_Problem statement_
Search the listing below for the word "attr" and copy each line where it appears.

_Source material_
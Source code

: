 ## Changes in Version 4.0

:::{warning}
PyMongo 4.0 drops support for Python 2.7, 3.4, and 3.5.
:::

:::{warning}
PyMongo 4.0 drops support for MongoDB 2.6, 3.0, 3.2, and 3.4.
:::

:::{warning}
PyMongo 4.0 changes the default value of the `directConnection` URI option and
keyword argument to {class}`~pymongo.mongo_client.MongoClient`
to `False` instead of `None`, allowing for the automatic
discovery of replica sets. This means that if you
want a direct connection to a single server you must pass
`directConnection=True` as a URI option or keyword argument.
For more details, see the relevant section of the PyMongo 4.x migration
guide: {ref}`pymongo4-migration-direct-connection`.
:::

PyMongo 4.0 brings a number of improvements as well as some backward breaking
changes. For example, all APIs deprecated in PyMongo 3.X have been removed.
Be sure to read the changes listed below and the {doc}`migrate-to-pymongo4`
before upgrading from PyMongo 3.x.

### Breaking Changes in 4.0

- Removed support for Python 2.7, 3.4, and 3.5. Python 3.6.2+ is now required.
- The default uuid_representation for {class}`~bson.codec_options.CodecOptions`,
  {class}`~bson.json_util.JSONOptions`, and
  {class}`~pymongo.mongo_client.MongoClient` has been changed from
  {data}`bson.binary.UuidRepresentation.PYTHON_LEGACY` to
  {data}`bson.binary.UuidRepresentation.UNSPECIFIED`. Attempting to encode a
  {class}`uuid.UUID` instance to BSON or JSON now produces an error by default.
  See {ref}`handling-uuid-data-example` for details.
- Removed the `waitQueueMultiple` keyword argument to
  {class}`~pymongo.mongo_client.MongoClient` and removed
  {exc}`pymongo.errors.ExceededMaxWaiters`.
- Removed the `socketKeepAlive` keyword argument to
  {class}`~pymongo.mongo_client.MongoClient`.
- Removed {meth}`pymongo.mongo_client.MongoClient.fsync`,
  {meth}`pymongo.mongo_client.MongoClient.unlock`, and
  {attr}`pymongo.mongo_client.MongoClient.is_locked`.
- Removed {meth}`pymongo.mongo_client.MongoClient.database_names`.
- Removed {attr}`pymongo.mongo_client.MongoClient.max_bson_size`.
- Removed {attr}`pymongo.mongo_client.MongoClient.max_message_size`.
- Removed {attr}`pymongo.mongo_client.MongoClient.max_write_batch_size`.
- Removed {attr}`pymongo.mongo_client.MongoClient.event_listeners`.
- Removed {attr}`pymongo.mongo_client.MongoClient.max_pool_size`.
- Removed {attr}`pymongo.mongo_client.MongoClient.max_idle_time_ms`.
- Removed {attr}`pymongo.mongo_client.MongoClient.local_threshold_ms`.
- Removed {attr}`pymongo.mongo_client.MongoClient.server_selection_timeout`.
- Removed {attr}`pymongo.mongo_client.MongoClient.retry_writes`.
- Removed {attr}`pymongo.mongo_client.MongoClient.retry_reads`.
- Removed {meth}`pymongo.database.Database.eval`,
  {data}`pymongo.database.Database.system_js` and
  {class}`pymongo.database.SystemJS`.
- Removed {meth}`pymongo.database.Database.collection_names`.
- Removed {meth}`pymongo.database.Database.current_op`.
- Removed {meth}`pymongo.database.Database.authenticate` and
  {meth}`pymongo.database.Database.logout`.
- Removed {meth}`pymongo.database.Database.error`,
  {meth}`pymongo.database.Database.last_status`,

_Exercise output_
  {attr}`pymongo.mongo_client.MongoClient.is_locked`.
- Removed {attr}`pymongo.mongo_client.MongoClient.max_bson_size`.
- Removed {attr}`pymongo.mongo_client.MongoClient.max_message_size`.
- Removed {attr}`pymongo.mongo_client.MongoClient.max_write_batch_size`.
- Removed {attr}`pymongo.mongo_client.MongoClient.event_listeners`.
- Removed {attr}`pymongo.mongo_client.MongoClient.max_pool_size`.
- Removed {attr}`pymongo.mongo_client.MongoClient.max_idle_time_ms`.
- Removed {attr}`pymongo.mongo_client.MongoClient.local_threshold_ms`.
- Removed {attr}`pymongo.mongo_client.MongoClient.server_selection_timeout`.
- Removed {attr}`pymongo.mongo_client.MongoClient.retry_writes`.
- Removed {attr}`pymongo.mongo_client.MongoClient.retry_reads`.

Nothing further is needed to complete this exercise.